Looks like $249 and the Midweek Pass is $165 and Militray/Veterans Pass $140

besides the Freedom Pass deals

KILLINGTON RESORT: UP TO 50% OFF TICKETS ALL YEAR

50% off Sunday through Friday lift ticket
25% off Saturday or "peak"/holiday 1-day lift ticket
Only applies to unlimited and midweek passes, this includes the family pass
This offer is limited to one (1) discounted 1-day lift ticket per day, per pass holder, valid any day of the 2016-17 Killington season. Not transferable – for season passholder only.

RAGGED MOUNTAIN

50% off day tickets Sunday-Friday, non-holiday ONLY 
Only applies to unlimited and midweek passes, this includes the family pass

MT. SUNAPEE

Receive 50% off midweek day tickets from opening day through December 20, 2017 and from March 14, 2018 through closing day
 $10 off weekend tickets from opening day through December 20, 2017 and from March 14, 2018 through closing day
Only applies to unlimited and midweek passes, this includes the family pass
Not transferable and offer not valid during holiday periods.

MAGIC MOUNTAIN 

50% off weekday and weekend tickets, without ANY restrictions


----------



## urungus (Sep 19, 2017)

if I get a midweek Whaleback pass, do I still get the weekend discounts at Killington, Magic Mountain, etc ?


----------



## MEtoVTSkier (Sep 19, 2017)

urungus said:


> if I get a midweek Whaleback pass, do I still get the weekend discounts at Killington, Magic Mountain, etc ?



From Whaleback:



> Regarding the passes, it can be confusing, even for us. We tried to  simplify the product line this year and then the decision to join  Freedom threw us a curve ball making things more complex. We are even  still learning it.
> 
> The "special" passes 3'rd Grader, Honor Roll, Military, Corporate do not  get our LOCAL pass holder benefits at the other mountains. This would  be K, Magic, Sunapee, Ragged, Eastman Xcountry, etc. The only ones who  get that are Unlimited and Mid-week passholders.
> 
> ...


----------



## dlague (Sep 19, 2017)

MEtoVTSkier said:


> From Whaleback:





> The "special" passes 3'rd Grader, Honor Roll, Military, Corporate do not get our LOCAL pass holder benefits at the other mountains. This would be K, Magic, Sunapee, Ragged, Eastman Xcountry, etc. The only ones who get that are Unlimited and Mid-week passholders.

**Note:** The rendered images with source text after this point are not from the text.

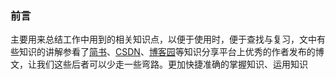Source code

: ### 前言
主要用来总结工作中用到的相关知识点，以便于使用时，便于查找与复习，文中有些知识的讲解参看了[简书](https://www.jianshu.com/)、[CSDN](https://blog.csdn.net/)、[博客园](https://www.cnblogs.com/)等知识分享平台上优秀的作者发布的博文，让我们这些后者可以少走一些弯路。更加快捷准确的掌握知识、运用知识
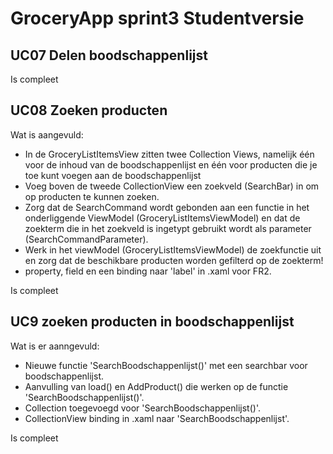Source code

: # GroceryApp sprint3 Studentversie  
    
## UC07 Delen boodschappenlijst  
Is compleet  
  
## UC08 Zoeken producten  
Wat is aangevuld:
- In de GroceryListItemsView zitten twee Collection Views, namelijk één voor de inhoud van de boodschappenlijst en één voor producten die je toe kunt voegen aan de boodschappenlijst  
- Voeg boven de tweede CollectionView een zoekveld (SearchBar) in om op producten te kunnen zoeken.  
- Zorg dat de SearchCommand wordt gebonden aan een functie in het onderliggende ViewModel (GroceryListItemsViewModel) en dat de zoekterm die in het zoekveld is ingetypt gebruikt wordt als parameter (SearchCommandParameter).  
- Werk in het viewModel (GroceryListItemsViewModel) de zoekfunctie uit en zorg dat de beschikbare producten worden gefilterd op de zoekterm!  
- property, field en een binding naar 'label' in .xaml voor FR2. 

Is compleet

## UC9 zoeken producten in boodschappenlijst

Wat is er aanngevuld: 

- Nieuwe functie 'SearchBoodschappenlijst()' met een searchbar voor boodschappenlijst.
- Aanvulling van load() en AddProduct() die werken op de functie 'SearchBoodschappenlijst()'.
- Collection toegevoegd voor 'SearchBoodschappenlijst()'.
- CollectionView binding in .xaml naar 'SearchBoodschappenlijst'.

Is compleet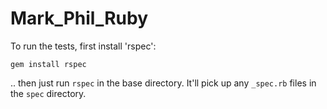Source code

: Mark_Phil_Ruby
==============

To run the tests, first install 'rspec':

    gem install rspec

.. then just run `rspec` in the base directory.  It'll pick up any `_spec.rb` files in the `spec` directory.
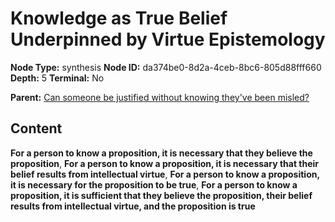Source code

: # Knowledge as True Belief Underpinned by Virtue Epistemology

**Node Type:** synthesis
**Node ID:** da374be0-8d2a-4ceb-8bc6-805d88fff660
**Depth:** 5
**Terminal:** No

**Parent:** [Can someone be justified without knowing they've been misled?](can-someone-be-justified-without-knowing-theyve-been-misled-antithesis-a832ed30-03a6-4b0f-8b04-ad47f769cf34.md)

## Content

**For a person to know a proposition, it is necessary that they believe the proposition**, **For a person to know a proposition, it is necessary that their belief results from intellectual virtue**, **For a person to know a proposition, it is necessary for the proposition to be true**, **For a person to know a proposition, it is sufficient that they believe the proposition, their belief results from intellectual virtue, and the proposition is true**
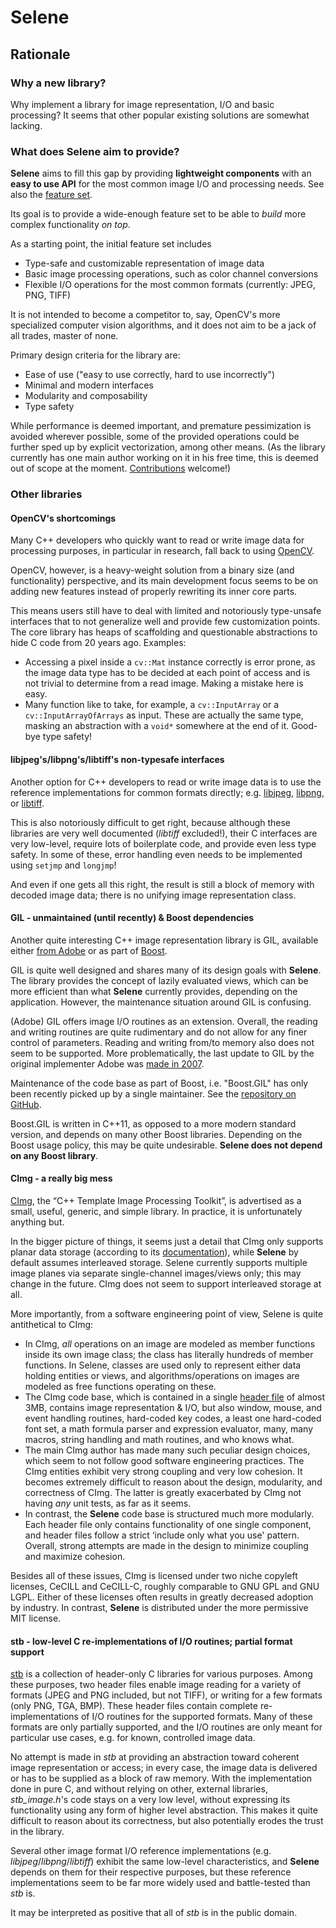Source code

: # Selene

## Rationale

### Why a new library?

Why implement a library for image representation, I/O and basic processing?
It seems that other popular existing solutions are somewhat lacking.

### What does Selene aim to provide?

**Selene** aims to fill this gap by providing **lightweight components** with an **easy to use API** for the most
common image I/O and processing needs.
See also the [feature set](overview.md).

Its goal is to provide a wide-enough feature set to be able to _build_ more complex functionality _on top_.

As a starting point, the initial feature set includes
- Type-safe and customizable representation of image data
- Basic image processing operations, such as color channel conversions
- Flexible I/O operations for the most common formats (currently: JPEG, PNG, TIFF) 

It is not intended to become a competitor to, say, OpenCV's more specialized computer vision algorithms, and it does
not aim to be a jack of all trades, master of none.

Primary design criteria for the library are:
- Ease of use ("easy to use correctly, hard to use incorrectly")
- Minimal and modern interfaces
- Modularity and composability
- Type safety

While performance is deemed important, and premature pessimization is avoided wherever possible, some of the provided
operations could be further sped up by explicit vectorization, among other means.
(As the library currently has one main author working on it in his free time, this is deemed out of scope
at the moment. [Contributions](../CONTRIBUTING.md) welcome!)

### Other libraries

#### OpenCV's shortcomings

Many C++ developers who quickly want to read or write image data for processing purposes, in particular in research,
fall back to using [OpenCV](https://opencv.org/).

OpenCV, however, is a heavy-weight solution from a binary size (and functionality) perspective, and its main development
focus seems to be on adding new features instead of properly rewriting its inner core parts.

This means users still have to deal with limited and notoriously type-unsafe interfaces that to not generalize
well and provide few customization points.
The core library has heaps of scaffolding and questionable abstractions to hide C code from 20 years ago.
Examples:

- Accessing a pixel inside a `cv::Mat` instance correctly is error prone, as the image data type has to be decided at
each point of access and is not trivial to determine from a read image. Making a mistake here is easy.
- Many function like to take, for example, a `cv::InputArray` or a `cv::InputArrayOfArrays` as input.
These are actually the same type, masking an abstraction with a `void*` somewhere at the end of it.
Good-bye type safety!

#### libjpeg's/libpng's/libtiff's non-typesafe interfaces

Another option for C++ developers to read or write image data is to use the reference implementations for common formats
directly; e.g. [libjpeg](http://www.ijg.org/), [libpng](http://www.libpng.org/pub/png/libpng.html), or
[libtiff](http://www.simplesystems.org/libtiff/).

This is also notoriously difficult to get right, because although these libraries are very well documented
(*libtiff* excluded!), their C interfaces are very low-level, require lots of boilerplate code, and provide even
less type safety.
In some of these, error handling even needs to be implemented using `setjmp` and `longjmp`!

And even if one gets all this right, the result is still a block of memory with decoded image data; there is no unifying
image representation class.

#### GIL - unmaintained (until recently) & Boost dependencies

Another quite interesting C++ image representation library is GIL, available either
[from Adobe](https://stlab.adobe.com/gil/) or as part of [Boost](https://www.boost.org/).

GIL is quite well designed and shares many of its design goals with **Selene**.
The library provides the concept of lazily evaluated views, which can be more efficient than what **Selene** currently
provides, depending on the application.
However, the maintenance situation around GIL is confusing.

(Adobe) GIL offers image I/O routines as an extension.
Overall, the reading and writing routines are quite rudimentary and do not allow for any finer control of parameters.
Reading and writing from/to memory also does not seem to be supported.
More problematically, the last update to GIL by the original implementer Adobe was
[made in 2007](https://stlab.adobe.com/gil/).

Maintenance of the code base as part of Boost, i.e. "Boost.GIL" has only been recently picked up by a single maintainer.
See the [repository on GitHub](https://github.com/boostorg/gil).

Boost.GIL is written in C++11, as opposed to a more modern standard version, and depends on many other Boost libraries.
Depending on the Boost usage policy, this may be quite undesirable.
**Selene does not depend on any Boost library**.

#### CImg - a really big mess

[CImg](http://cimg.eu/), the “C++ Template Image Processing Toolkit”, is advertised as a small, useful, generic, and
simple library.
In practice, it is unfortunately anything but.

In the bigger picture of things, it seems just a detail that CImg only supports planar data storage (according to its
[documentation](http://cimg.eu/reference/group__cimg__storage.html)), while **Selene** by default assumes
interleaved storage.
Selene currently supports multiple image planes via separate single-channel images/views only; this may change in the
future.
CImg does not seem to support interleaved storage at all.

More importantly, from a software engineering point of view, Selene is quite antithetical to CImg:
* In CImg, *all* operations on an image are modeled as member functions inside its own image class; the class has
literally hundreds of member functions.
In Selene, classes are used only to represent either data holding entities or views, and algorithms/operations on
images are modeled as free functions operating on these.
* The CImg code base, which is contained in a single [header file](https://framagit.org/dtschump/CImg/raw/master/CImg.h)
of almost 3MB, contains image representation & I/O, but also window, mouse, and event handling routines, hard-coded
key codes, a least one hard-coded font set, a math formula parser and expression evaluator, many, many macros, string
handling and math routines, and who knows what.
* The main CImg author has made many such peculiar design choices, which seem to not follow good software engineering
practices.
The CImg entities exhibit very strong coupling and very low cohesion.
It becomes extremely difficult to reason about the design, modularity, and correctness of CImg.
The latter is greatly exacerbated by CImg not having *any* unit tests, as far as it seems.
* In contrast, the **Selene** code base is structured much more modularly.
Each header file only contains functionality of one single component, and header files follow a strict ‘include only
what you use' pattern.
Overall, strong attempts are made in the design to minimize coupling and maximize cohesion.

Besides all of these issues, CImg is licensed under two niche copyleft licenses, CeCILL and CeCILL-C, roughly comparable
to GNU GPL and GNU LGPL.
Either of these licenses often results in greatly decreased adoption by industry.
In contrast, **Selene** is distributed under the more permissive MIT license.

#### stb - low-level C re-implementations of I/O routines; partial format support

[stb](https://github.com/nothings/stb) is a collection of header-only C libraries for various purposes.
Among these purposes, two header files enable image reading for a variety of formats (JPEG and PNG included, but
not TIFF), or writing for a few formats (only PNG, TGA, BMP).
These header files contain complete re-implementations of I/O routines for the supported formats.
Many of these formats are only partially supported, and the I/O routines are only meant for particular use cases, e.g.
for known, controlled image data.

No attempt is made in *stb* at providing an abstraction toward coherent image representation or access;
in every case, the image data is delivered or has to be supplied as a block of raw memory.
With the implementation done in pure C, and without relying on other, external libraries, *stb_image.h*'s code stays
on a very low level, without expressing its functionality using any form of higher level abstraction.
This makes it quite difficult to reason about its correctness, but also potentially erodes the trust in the library.

Several other image format I/O reference implementations (e.g. *libjpeg*/*libpng*/*libtiff*) exhibit the same
low-level characteristics, and **Selene** depends on them for their respective purposes, but these reference
implementations seem to be far more widely used and battle-tested than *stb* is.

It may be interpreted as positive that all of *stb* is in the public domain.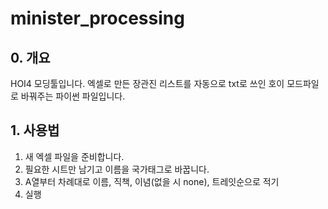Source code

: # minister_processing


## 0. 개요
HOI4 모딩툴입니다.
엑셀로 만든 장관진 리스트를 자동으로 txt로 쓰인 호이 모드파일로 바꿔주는 파이썬 파일입니다.

## 1. 사용법
1. 새 엑셀 파일을 준비합니다.
2. 필요한 시트만 남기고 이름을 국가태그로 바꿉니다.
3. A열부터 차례대로 이름, 직책, 이념(없을 시 none), 트레잇순으로 적기
4. 실행

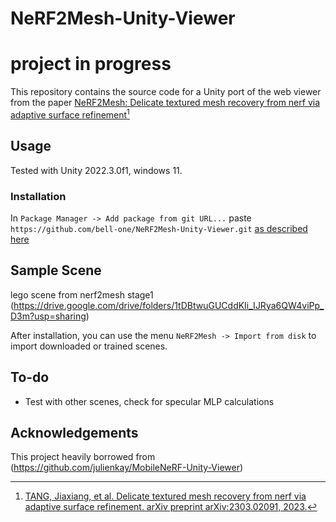 # NeRF2Mesh-Unity-Viewer

# project in progress 

This repository contains the source code for a Unity port of the web viewer from the paper [NeRF2Mesh: Delicate textured mesh recovery from nerf via adaptive surface refinement](https://github.com/ashawkey/nerf2mesh/)[^1]

## Usage
Tested with Unity 2022.3.0f1, windows 11.

### Installation

In `Package Manager -> Add package from git URL...` paste `https://github.com/bell-one/NeRF2Mesh-Unity-Viewer.git` [as described here](https://docs.unity3d.com/Manual/upm-ui-giturl)


## Sample Scene
lego scene from nerf2mesh stage1 (https://drive.google.com/drive/folders/1tDBtwuGUCddKIi_IJRya6QW4viPp_D3m?usp=sharing)

After installation, you can use the menu `NeRF2Mesh -> Import from disk` to import downloaded or trained scenes.

## To-do

- Test with other scenes, check for specular MLP calculations


## Acknowledgements

This project heavily borrowed from (https://github.com/julienkay/MobileNeRF-Unity-Viewer)

[^1]: [TANG, Jiaxiang, et al. Delicate textured mesh recovery from nerf via adaptive surface refinement. arXiv preprint arXiv:2303.02091, 2023.](https://https://github.com/ashawkey/nerf2mesh/)
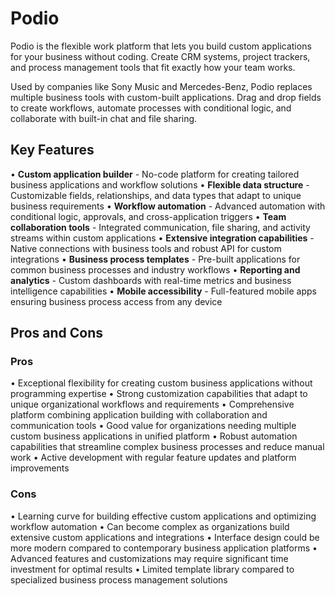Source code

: # Podio

Podio is the flexible work platform that lets you build custom applications for your business without coding. Create CRM systems, project trackers, and process management tools that fit exactly how your team works.

Used by companies like Sony Music and Mercedes-Benz, Podio replaces multiple business tools with custom-built applications. Drag and drop fields to create workflows, automate processes with conditional logic, and collaborate with built-in chat and file sharing.

## Key Features

• **Custom application builder** - No-code platform for creating tailored business applications and workflow solutions
• **Flexible data structure** - Customizable fields, relationships, and data types that adapt to unique business requirements
• **Workflow automation** - Advanced automation with conditional logic, approvals, and cross-application triggers
• **Team collaboration tools** - Integrated communication, file sharing, and activity streams within custom applications
• **Extensive integration capabilities** - Native connections with business tools and robust API for custom integrations
• **Business process templates** - Pre-built applications for common business processes and industry workflows
• **Reporting and analytics** - Custom dashboards with real-time metrics and business intelligence capabilities
• **Mobile accessibility** - Full-featured mobile apps ensuring business process access from any device

## Pros and Cons

### Pros
• Exceptional flexibility for creating custom business applications without programming expertise
• Strong customization capabilities that adapt to unique organizational workflows and requirements
• Comprehensive platform combining application building with collaboration and communication tools
• Good value for organizations needing multiple custom business applications in unified platform
• Robust automation capabilities that streamline complex business processes and reduce manual work
• Active development with regular feature updates and platform improvements

### Cons
• Learning curve for building effective custom applications and optimizing workflow automation
• Can become complex as organizations build extensive custom applications and integrations
• Interface design could be more modern compared to contemporary business application platforms
• Advanced features and customizations may require significant time investment for optimal results
• Limited template library compared to specialized business process management solutions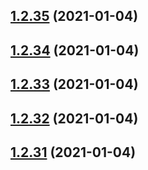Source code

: ## [1.2.35](https://github.com/dds/bosabosa.org/compare/v1.2.34...v1.2.35) (2021-01-04)



## [1.2.34](https://github.com/dds/bosabosa.org/compare/v1.2.33...v1.2.34) (2021-01-04)



## [1.2.33](https://github.com/dds/bosabosa.org/compare/v1.2.32...v1.2.33) (2021-01-04)



## [1.2.32](https://github.com/dds/bosabosa.org/compare/v1.2.31...v1.2.32) (2021-01-04)



## [1.2.31](https://github.com/dds/bosabosa.org/compare/v1.2.30...v1.2.31) (2021-01-04)




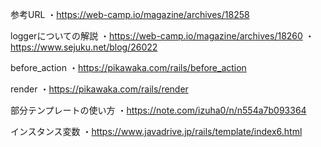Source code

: 参考URL
・https://web-camp.io/magazine/archives/18258

loggerについての解説
・https://web-camp.io/magazine/archives/18260
・https://www.sejuku.net/blog/26022

before_action
・https://pikawaka.com/rails/before_action

render
・https://pikawaka.com/rails/render

部分テンプレートの使い方
・https://note.com/izuha0/n/n554a7b093364

インスタンス変数
・https://www.javadrive.jp/rails/template/index6.html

Well that kills the Military Pass IMO.


----------



## MEtoVTSkier (Sep 19, 2017)

dlague said:


> Well that kills the Military Pass IMO.



Oh, I don't know, the Freedom Pass benefits outweigh the what the Ragged, Sunapee, Powder, Eastman benefits would be for me. Magic skiers get 3 days on the Freedom, and K-mart skiers get a free Express Card for Military/Veterans anyhow... for me the Freedom benefits are going to work out better. Supplement it with a few other deals I think it'll work for me.

It definitely isn't going to break the bank at $140.00. Still think that's a heckuva deal for the money.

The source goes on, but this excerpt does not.